▶ [Your objective] Nothing outside the range is wanted. Repeat exactly the lines below from the one with "(it has a solid" through the one with "GOOGLE / PL".

▶ [Record set]
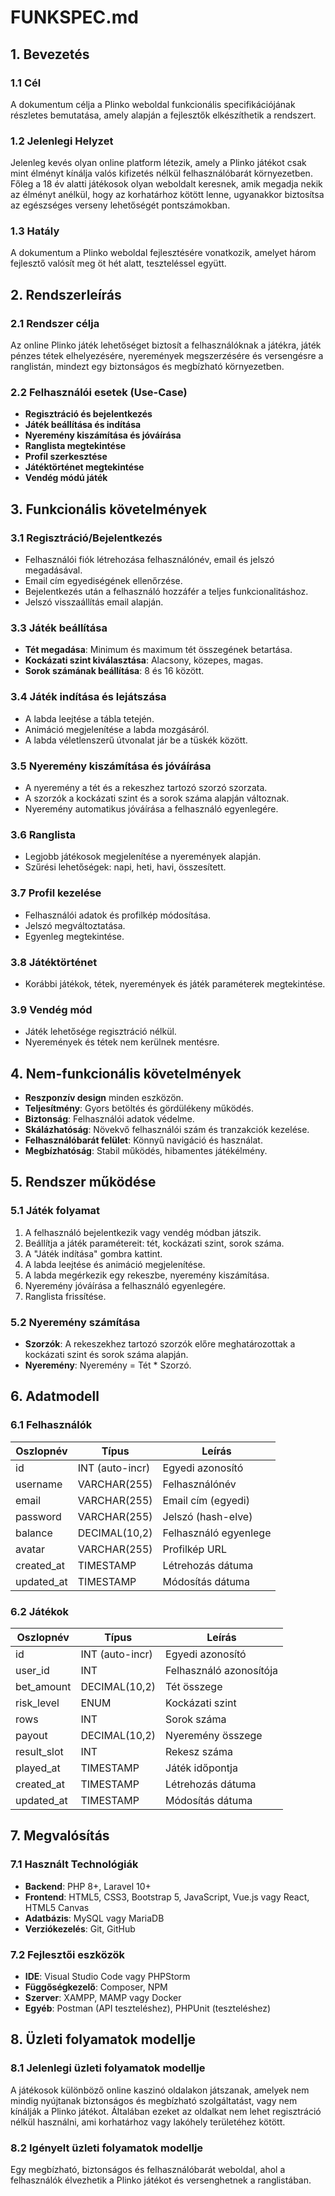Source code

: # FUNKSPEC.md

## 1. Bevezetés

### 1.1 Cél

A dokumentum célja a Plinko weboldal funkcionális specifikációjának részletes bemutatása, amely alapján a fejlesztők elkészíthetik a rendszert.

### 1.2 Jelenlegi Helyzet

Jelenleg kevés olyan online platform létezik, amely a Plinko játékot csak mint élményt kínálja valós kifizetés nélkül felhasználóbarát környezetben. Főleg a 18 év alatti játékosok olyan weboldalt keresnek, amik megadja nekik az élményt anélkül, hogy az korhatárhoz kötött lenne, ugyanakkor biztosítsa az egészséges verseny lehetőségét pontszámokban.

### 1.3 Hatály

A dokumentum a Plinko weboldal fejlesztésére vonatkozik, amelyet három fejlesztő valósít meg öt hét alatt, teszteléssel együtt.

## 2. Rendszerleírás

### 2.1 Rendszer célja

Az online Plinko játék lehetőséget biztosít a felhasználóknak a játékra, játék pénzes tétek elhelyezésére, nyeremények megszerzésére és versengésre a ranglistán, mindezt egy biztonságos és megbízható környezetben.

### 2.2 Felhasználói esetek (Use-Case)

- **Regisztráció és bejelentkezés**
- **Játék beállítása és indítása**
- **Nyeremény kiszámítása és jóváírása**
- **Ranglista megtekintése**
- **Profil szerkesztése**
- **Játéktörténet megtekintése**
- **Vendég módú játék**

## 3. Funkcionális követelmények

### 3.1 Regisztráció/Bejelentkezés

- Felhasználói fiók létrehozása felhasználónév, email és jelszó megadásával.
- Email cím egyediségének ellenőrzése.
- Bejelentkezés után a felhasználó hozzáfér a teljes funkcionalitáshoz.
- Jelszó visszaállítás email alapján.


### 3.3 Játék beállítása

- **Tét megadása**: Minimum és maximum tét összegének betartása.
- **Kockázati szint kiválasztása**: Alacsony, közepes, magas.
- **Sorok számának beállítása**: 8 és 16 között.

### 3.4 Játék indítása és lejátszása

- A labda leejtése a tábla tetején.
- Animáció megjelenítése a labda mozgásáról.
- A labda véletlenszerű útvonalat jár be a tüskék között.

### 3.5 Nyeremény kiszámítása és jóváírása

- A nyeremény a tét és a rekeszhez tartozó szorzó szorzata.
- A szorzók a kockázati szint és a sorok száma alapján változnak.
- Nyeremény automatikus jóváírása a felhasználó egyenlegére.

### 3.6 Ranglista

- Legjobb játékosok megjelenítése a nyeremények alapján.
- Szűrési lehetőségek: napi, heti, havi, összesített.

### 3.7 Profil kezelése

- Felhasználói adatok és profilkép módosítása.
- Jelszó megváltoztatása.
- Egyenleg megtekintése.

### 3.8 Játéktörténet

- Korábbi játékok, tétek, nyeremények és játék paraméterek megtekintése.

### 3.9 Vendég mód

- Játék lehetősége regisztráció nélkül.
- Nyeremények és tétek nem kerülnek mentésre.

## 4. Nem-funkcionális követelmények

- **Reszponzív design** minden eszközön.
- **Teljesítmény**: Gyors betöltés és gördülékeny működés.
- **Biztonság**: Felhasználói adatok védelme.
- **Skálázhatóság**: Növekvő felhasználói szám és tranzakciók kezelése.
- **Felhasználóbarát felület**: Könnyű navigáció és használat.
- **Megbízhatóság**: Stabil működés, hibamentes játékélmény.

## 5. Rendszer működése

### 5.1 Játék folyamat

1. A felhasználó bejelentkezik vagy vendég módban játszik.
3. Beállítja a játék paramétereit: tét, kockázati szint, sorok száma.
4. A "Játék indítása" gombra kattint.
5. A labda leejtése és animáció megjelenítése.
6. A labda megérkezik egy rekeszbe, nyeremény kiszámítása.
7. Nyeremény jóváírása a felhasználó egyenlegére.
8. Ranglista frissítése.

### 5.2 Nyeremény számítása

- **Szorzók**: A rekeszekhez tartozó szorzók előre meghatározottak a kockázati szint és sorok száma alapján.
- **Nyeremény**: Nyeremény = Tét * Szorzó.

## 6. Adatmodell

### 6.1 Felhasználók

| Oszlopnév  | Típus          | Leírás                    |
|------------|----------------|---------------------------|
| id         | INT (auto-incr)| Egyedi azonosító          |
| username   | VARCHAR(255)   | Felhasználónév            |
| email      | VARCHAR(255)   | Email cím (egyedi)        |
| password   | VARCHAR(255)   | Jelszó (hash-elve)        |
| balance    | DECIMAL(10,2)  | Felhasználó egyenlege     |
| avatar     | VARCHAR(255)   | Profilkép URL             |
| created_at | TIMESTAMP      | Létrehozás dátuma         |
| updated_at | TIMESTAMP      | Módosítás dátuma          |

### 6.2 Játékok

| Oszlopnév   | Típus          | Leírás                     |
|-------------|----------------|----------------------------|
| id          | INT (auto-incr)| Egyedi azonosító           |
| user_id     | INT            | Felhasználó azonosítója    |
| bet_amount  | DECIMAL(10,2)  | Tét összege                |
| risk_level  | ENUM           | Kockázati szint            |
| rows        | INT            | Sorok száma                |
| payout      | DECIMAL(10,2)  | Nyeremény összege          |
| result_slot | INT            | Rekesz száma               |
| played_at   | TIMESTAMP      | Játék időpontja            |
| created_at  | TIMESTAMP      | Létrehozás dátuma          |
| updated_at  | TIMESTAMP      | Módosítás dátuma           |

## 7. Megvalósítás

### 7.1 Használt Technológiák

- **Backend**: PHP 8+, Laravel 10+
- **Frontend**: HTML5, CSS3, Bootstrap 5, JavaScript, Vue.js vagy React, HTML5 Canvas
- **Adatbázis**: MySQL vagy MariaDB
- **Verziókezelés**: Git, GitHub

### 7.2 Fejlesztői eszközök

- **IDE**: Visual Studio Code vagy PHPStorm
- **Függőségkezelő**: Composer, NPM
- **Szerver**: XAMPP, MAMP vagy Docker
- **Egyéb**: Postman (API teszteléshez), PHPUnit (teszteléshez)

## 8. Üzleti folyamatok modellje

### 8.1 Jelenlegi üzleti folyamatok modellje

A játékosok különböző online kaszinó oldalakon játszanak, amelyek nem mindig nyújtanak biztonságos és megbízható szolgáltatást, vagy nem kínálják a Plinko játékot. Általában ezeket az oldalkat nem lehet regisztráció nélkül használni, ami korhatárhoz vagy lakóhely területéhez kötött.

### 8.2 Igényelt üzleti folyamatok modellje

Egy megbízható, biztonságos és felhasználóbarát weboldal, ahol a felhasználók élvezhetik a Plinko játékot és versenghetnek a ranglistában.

...

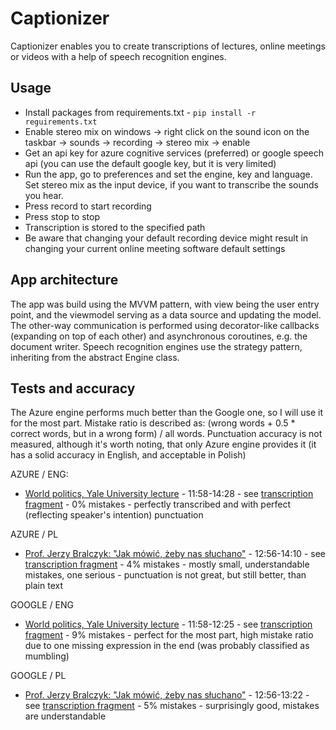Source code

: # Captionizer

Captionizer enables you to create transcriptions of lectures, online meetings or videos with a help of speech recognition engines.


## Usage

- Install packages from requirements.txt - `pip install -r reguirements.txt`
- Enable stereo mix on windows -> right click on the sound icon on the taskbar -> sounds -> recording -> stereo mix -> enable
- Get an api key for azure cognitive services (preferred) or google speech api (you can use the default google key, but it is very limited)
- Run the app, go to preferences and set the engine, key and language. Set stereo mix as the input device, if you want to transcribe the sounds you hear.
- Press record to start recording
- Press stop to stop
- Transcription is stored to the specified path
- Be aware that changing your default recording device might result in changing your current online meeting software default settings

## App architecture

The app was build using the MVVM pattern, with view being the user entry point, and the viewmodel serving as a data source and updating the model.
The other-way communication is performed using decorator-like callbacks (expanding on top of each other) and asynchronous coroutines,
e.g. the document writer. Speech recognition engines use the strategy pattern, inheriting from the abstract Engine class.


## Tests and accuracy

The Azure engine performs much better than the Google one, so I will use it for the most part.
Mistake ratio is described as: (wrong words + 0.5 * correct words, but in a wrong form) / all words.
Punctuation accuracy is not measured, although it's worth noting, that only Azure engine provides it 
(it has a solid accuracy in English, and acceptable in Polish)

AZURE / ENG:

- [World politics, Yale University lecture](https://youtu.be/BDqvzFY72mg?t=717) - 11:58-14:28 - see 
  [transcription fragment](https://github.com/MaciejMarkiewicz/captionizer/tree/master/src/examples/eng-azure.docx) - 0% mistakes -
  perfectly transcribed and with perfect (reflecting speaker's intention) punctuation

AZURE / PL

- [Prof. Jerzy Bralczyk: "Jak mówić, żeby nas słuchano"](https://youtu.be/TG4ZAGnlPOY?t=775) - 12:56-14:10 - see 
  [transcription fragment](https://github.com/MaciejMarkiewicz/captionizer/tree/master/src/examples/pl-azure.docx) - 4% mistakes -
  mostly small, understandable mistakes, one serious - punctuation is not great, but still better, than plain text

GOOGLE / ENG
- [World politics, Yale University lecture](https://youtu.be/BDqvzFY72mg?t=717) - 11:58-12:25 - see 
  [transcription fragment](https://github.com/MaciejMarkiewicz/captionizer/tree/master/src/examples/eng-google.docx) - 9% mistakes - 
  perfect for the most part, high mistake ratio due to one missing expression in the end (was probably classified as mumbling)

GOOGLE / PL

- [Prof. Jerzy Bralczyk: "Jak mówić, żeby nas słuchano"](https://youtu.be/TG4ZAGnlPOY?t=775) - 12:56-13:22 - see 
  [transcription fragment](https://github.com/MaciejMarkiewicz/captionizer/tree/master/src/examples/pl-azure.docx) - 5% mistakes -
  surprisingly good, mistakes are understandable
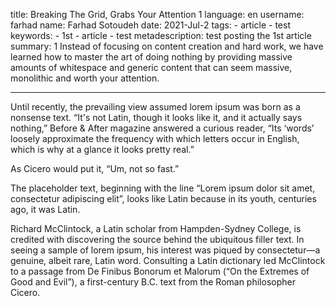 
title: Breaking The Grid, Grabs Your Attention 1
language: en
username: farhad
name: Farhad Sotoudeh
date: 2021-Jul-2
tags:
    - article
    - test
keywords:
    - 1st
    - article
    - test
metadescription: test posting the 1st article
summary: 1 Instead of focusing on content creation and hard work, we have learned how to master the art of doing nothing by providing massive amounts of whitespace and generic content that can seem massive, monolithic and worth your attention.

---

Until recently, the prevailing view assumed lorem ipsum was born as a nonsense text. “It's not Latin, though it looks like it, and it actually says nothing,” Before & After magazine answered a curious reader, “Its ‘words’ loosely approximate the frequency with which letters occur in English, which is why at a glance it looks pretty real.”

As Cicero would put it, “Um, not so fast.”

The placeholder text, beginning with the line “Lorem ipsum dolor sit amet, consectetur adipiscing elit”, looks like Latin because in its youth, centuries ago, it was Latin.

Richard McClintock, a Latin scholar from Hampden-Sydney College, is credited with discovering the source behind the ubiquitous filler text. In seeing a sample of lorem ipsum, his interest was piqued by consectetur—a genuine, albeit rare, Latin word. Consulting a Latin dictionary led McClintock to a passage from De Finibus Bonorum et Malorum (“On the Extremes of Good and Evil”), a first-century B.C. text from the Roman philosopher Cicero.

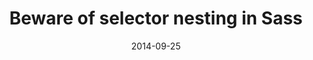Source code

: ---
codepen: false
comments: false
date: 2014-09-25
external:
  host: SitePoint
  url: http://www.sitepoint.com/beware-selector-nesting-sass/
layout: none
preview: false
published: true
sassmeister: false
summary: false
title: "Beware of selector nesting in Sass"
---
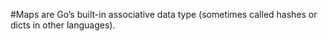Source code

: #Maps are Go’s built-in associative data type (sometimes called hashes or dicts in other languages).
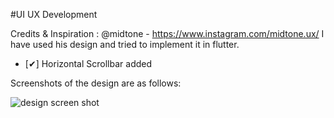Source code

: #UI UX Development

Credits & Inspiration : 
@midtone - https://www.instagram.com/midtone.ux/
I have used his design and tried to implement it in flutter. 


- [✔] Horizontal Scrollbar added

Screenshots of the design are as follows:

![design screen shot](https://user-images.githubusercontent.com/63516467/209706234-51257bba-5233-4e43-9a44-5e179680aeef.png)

==

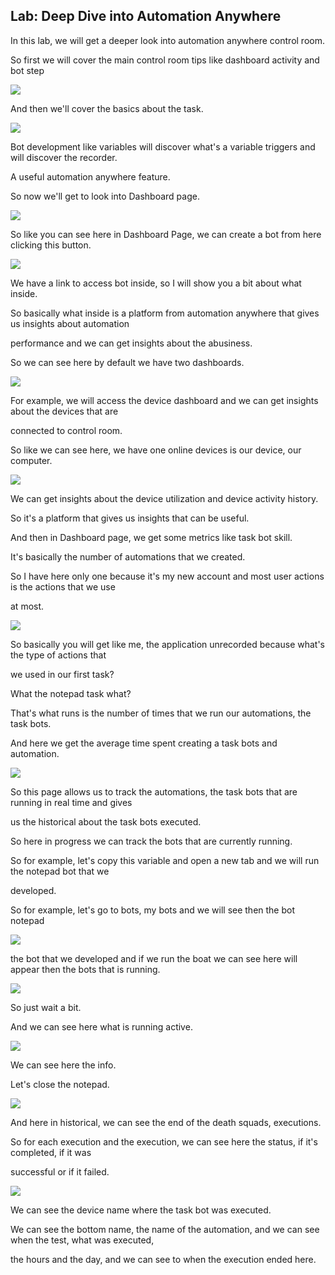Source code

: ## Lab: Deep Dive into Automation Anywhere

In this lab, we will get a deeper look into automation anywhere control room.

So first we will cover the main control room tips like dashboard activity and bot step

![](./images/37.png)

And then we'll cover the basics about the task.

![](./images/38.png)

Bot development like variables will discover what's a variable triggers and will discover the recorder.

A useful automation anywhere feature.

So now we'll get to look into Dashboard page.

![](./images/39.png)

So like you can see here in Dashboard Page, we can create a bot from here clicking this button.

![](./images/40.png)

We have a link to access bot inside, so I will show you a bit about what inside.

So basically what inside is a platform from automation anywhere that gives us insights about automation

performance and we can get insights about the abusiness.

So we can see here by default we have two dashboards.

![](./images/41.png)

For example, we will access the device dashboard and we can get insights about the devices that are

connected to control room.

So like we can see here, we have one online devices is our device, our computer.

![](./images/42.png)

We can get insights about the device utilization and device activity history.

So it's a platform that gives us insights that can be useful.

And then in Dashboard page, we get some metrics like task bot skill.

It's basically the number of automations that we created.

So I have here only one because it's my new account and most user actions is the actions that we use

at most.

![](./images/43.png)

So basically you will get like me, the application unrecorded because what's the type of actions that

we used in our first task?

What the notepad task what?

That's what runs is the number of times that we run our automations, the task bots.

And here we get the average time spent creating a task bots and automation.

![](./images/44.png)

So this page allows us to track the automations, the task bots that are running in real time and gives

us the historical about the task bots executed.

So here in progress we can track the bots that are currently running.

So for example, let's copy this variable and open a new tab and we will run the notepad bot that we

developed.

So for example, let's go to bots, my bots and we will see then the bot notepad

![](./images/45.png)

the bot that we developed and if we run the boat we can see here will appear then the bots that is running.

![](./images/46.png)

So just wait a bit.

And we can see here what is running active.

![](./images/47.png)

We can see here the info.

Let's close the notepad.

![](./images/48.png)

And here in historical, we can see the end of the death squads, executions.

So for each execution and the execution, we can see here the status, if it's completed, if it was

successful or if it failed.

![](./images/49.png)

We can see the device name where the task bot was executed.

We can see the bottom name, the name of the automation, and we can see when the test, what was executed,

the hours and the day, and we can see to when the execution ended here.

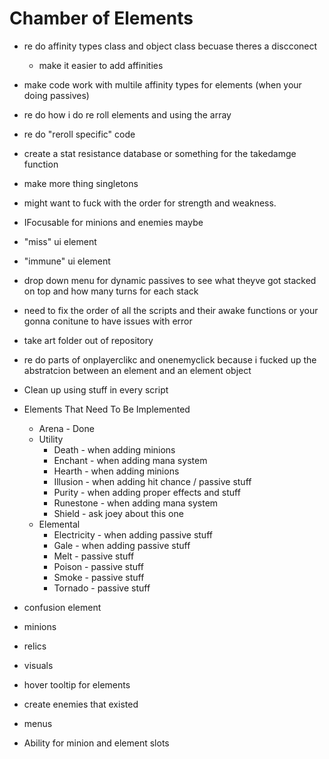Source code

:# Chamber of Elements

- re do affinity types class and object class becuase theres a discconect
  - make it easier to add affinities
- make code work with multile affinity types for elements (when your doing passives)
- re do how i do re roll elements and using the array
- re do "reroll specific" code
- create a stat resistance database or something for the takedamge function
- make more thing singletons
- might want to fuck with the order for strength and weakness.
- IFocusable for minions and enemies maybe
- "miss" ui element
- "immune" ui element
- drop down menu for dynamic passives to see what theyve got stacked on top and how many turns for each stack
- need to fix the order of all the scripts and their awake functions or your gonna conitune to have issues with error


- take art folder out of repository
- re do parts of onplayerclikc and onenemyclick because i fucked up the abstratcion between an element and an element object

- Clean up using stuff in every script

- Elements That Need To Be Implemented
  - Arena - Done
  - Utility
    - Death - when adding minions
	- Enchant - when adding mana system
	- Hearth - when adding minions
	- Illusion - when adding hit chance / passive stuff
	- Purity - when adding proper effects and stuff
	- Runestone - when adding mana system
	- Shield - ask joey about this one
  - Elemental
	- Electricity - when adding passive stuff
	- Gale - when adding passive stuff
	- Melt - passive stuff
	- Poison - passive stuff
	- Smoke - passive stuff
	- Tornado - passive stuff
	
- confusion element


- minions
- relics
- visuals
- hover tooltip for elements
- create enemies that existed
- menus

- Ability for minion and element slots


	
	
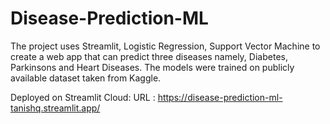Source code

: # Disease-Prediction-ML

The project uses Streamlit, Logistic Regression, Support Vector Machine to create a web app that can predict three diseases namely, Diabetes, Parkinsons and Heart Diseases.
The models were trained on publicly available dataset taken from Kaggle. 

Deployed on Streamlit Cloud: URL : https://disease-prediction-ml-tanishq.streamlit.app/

▶ [Your response]
(it has a solid accuracy in English, and acceptable in Polish)

AZURE / ENG:

- [World politics, Yale University lecture](https://youtu.be/BDqvzFY72mg?t=717) - 11:58-14:28 - see 
  [transcription fragment](https://github.com/MaciejMarkiewicz/captionizer/tree/master/src/examples/eng-azure.docx) - 0% mistakes -
  perfectly transcribed and with perfect (reflecting speaker's intention) punctuation

AZURE / PL

- [Prof. Jerzy Bralczyk: "Jak mówić, żeby nas słuchano"](https://youtu.be/TG4ZAGnlPOY?t=775) - 12:56-14:10 - see 
  [transcription fragment](https://github.com/MaciejMarkiewicz/captionizer/tree/master/src/examples/pl-azure.docx) - 4% mistakes -
  mostly small, understandable mistakes, one serious - punctuation is not great, but still better, than plain text

GOOGLE / ENG
- [World politics, Yale University lecture](https://youtu.be/BDqvzFY72mg?t=717) - 11:58-12:25 - see 
  [transcription fragment](https://github.com/MaciejMarkiewicz/captionizer/tree/master/src/examples/eng-google.docx) - 9% mistakes - 
  perfect for the most part, high mistake ratio due to one missing expression in the end (was probably classified as mumbling)

GOOGLE / PL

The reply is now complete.